Lying beside the river bank, in every attitude and contortion of the death agony, were some dozen prostrate forms of men, women, and children, all dead and still. It seemed as though they must have crawled forth from the houses when the terrible fever thirst was upon them, and dragging themselves down to the water’s edge, had perished there. And yet if all were dead, as indeed there could be small doubt from their perfect stillness and rigidity, why did none come forth to bury them? Already the warm air was tainted and oppressive with that plague-stricken odour so unspeakably deadly to the living. Why did not the survivors come forth from their homes and bury the dead out of their sight? Had all fled and left them to their fate?
Father Paul walked calmly onwards, his eyes taking in every detail of the scene.
As he reached the dead around the margin of the stream, he paused and looked upon the faces he had known so well in life, then turning to his two followers, he said:
“I trow these be all dead corpses, but I will examine each if there be any spark of life remaining. Go ye into the houses, and if there be any sound persons within, bid them, in the name of humanity and their own safety, come forth and help to bury their brethren. If they are suffered to lie here longer, every soul in this place will perish!”
Glad enough to turn his eyes from the terrible sight without, Raymond hurried past to the cluster of dwelling places beyond, and entering the first of these himself, signed to Roger to go into the second. He had some slight difficulty in pushing open the door, not because it was fastened, but owing to some encumbrance behind. When, however, he succeeded in forcing his way in, he found that the encumbrance was nothing more or less than the body of a woman lying dead along the floor of the tiny room. Upon a bed in the corner two children were lying, smiling as if in sleep, but both stiff and cold, the livid tokens of the terrible malady visible upon their little bodies, though the end seemed to have been painless. No other person was in the house, and Raymond, drawing a covering over the children as they lay, turned from the house again with a shudder of compassionate sorrow. Outside he met Roger coming forth with a look of awe upon his face.

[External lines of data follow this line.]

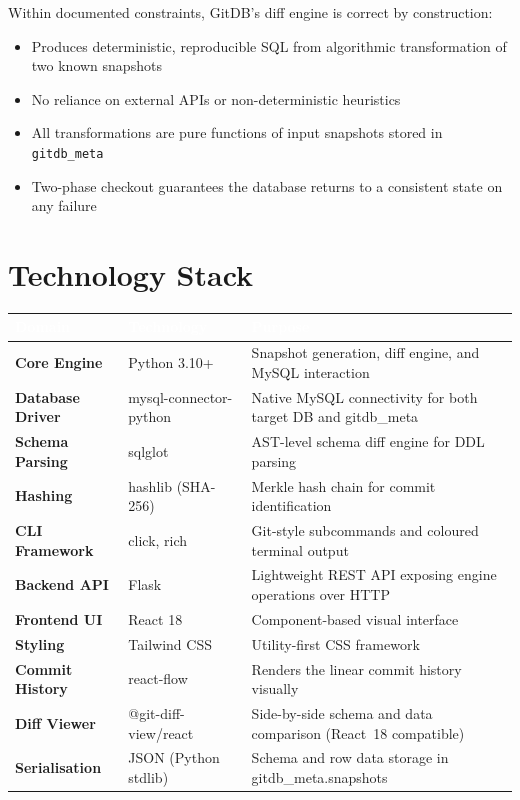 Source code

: \documentclass[12pt, a4paper]{article}
\begin{document}
Within documented constraints, GitDB's diff engine is correct by construction:

\begin{itemize}[leftmargin=1.5em, itemsep=0.3em]
    \item Produces deterministic, reproducible SQL from algorithmic
    transformation of two known snapshots
    \item No reliance on external APIs or non-deterministic heuristics
    \item All transformations are pure functions of input snapshots stored in
    \texttt{gitdb\_meta}
    \item Two-phase checkout guarantees the database returns to a consistent
    state on any failure
\end{itemize}

\section{Technology Stack}

\renewcommand{\arraystretch}{1.4}
\begin{tabularx}{\textwidth}{>{\bfseries}p{3.2cm} >{\ttfamily}p{3.8cm} X}
\rowcolor{tableheader}
\textcolor{white}{\normalfont\bfseries Domain} &
\textcolor{white}{\normalfont\bfseries Technology} &
\textcolor{white}{\normalfont\bfseries Purpose} \\
\midrule
Core Engine       & Python 3.10+           & Snapshot generation, diff engine, and MySQL interaction \\
\rowcolor{lightgray}
Database Driver   & mysql-connector-python & Native MySQL connectivity for both target DB and gitdb\_meta \\
Schema Parsing    & sqlglot                & AST-level schema diff engine for DDL parsing \\
\rowcolor{lightgray}
Hashing           & hashlib (SHA-256)      & Merkle hash chain for commit identification \\
CLI Framework     & click, rich            & Git-style subcommands and coloured terminal output \\
\rowcolor{lightgray}
Backend API       & Flask                  & Lightweight REST API exposing engine operations over HTTP \\
Frontend UI       & React 18               & Component-based visual interface \\
\rowcolor{lightgray}
Styling           & Tailwind CSS           & Utility-first CSS framework \\
Commit History    & react-flow             & Renders the linear commit history visually \\
\rowcolor{lightgray}
Diff Viewer       & @git-diff-view/react   & Side-by-side schema and data comparison (React~18 compatible) \\
Serialisation     & JSON (Python stdlib)   & Schema and row data storage in gitdb\_meta.snapshots \\
\end{tabularx}
\end{document}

“There be five souls within you door,” he said — “an old woman, her two sons and two daughters. But they are all dead and cold. I misdoubt me if we find one alive in the place.”
“We must try farther and see,” answered Raymond, his face full of the wondering consternation of so terrible a discovery; and by mutual consent they proceeded in their task together. There was something so unspeakably awful in going about alone in a veritable city of the dead.